Input:
----------------------------------------

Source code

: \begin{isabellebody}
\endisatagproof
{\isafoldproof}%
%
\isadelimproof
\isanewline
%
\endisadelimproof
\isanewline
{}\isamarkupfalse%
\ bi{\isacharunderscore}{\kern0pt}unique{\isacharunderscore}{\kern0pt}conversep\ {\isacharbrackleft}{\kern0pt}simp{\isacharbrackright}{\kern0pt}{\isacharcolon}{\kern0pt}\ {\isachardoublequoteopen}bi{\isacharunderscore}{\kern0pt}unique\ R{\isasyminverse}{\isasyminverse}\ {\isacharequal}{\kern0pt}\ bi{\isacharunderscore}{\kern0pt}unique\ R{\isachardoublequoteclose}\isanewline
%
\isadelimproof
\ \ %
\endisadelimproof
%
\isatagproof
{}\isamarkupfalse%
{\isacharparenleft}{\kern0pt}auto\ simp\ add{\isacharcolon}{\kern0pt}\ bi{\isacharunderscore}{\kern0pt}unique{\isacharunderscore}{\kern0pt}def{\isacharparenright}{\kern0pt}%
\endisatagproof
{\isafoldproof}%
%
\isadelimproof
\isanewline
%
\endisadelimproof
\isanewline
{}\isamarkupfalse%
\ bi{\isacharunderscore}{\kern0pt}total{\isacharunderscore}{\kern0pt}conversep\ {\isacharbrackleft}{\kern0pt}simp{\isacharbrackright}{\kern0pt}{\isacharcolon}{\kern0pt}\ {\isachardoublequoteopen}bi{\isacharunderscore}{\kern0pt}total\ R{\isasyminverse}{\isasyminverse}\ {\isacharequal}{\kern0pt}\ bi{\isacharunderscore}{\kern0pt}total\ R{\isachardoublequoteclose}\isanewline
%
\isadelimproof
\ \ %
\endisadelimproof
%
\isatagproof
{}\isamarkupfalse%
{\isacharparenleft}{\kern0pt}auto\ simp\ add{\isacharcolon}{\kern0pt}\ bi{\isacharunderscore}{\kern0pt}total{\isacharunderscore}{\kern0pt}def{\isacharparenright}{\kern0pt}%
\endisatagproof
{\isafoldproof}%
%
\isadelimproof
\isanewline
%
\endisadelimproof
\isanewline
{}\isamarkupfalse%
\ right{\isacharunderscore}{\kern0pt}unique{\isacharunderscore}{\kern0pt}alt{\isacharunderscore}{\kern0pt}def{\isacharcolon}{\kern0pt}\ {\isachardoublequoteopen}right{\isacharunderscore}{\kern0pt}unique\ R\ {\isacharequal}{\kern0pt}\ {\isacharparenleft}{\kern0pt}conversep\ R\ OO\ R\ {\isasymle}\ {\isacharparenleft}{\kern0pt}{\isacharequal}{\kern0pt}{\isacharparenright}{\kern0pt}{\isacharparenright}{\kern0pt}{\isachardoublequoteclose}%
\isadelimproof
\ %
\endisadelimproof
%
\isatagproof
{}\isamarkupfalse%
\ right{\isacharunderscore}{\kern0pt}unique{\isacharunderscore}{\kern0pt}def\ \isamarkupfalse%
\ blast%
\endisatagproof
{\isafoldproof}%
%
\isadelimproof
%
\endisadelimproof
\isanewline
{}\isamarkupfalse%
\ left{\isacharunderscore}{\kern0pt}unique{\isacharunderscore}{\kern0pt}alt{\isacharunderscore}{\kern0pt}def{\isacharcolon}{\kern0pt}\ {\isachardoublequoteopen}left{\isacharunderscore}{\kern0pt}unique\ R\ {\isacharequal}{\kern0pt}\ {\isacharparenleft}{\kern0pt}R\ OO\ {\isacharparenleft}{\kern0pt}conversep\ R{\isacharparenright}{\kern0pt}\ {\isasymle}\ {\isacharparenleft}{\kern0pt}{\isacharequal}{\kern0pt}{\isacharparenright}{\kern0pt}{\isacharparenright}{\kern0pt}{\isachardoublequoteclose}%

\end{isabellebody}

----------------------------------------

Identify each line of the material where the word "isasyminverse" shows up, and copy it.

Finished task:
\ bi{\isacharunderscore}{\kern0pt}unique{\isacharunderscore}{\kern0pt}conversep\ {\isacharbrackleft}{\kern0pt}simp{\isacharbrackright}{\kern0pt}{\isacharcolon}{\kern0pt}\ {\isachardoublequoteopen}bi{\isacharunderscore}{\kern0pt}unique\ R{\isasyminverse}{\isasyminverse}\ {\isacharequal}{\kern0pt}\ bi{\isacharunderscore}{\kern0pt}unique\ R{\isachardoublequoteclose}\isanewline
\ bi{\isacharunderscore}{\kern0pt}total{\isacharunderscore}{\kern0pt}conversep\ {\isacharbrackleft}{\kern0pt}simp{\isacharbrackright}{\kern0pt}{\isacharcolon}{\kern0pt}\ {\isachardoublequoteopen}bi{\isacharunderscore}{\kern0pt}total\ R{\isasyminverse}{\isasyminverse}\ {\isacharequal}{\kern0pt}\ bi{\isacharunderscore}{\kern0pt}total\ R{\isachardoublequoteclose}\isanewline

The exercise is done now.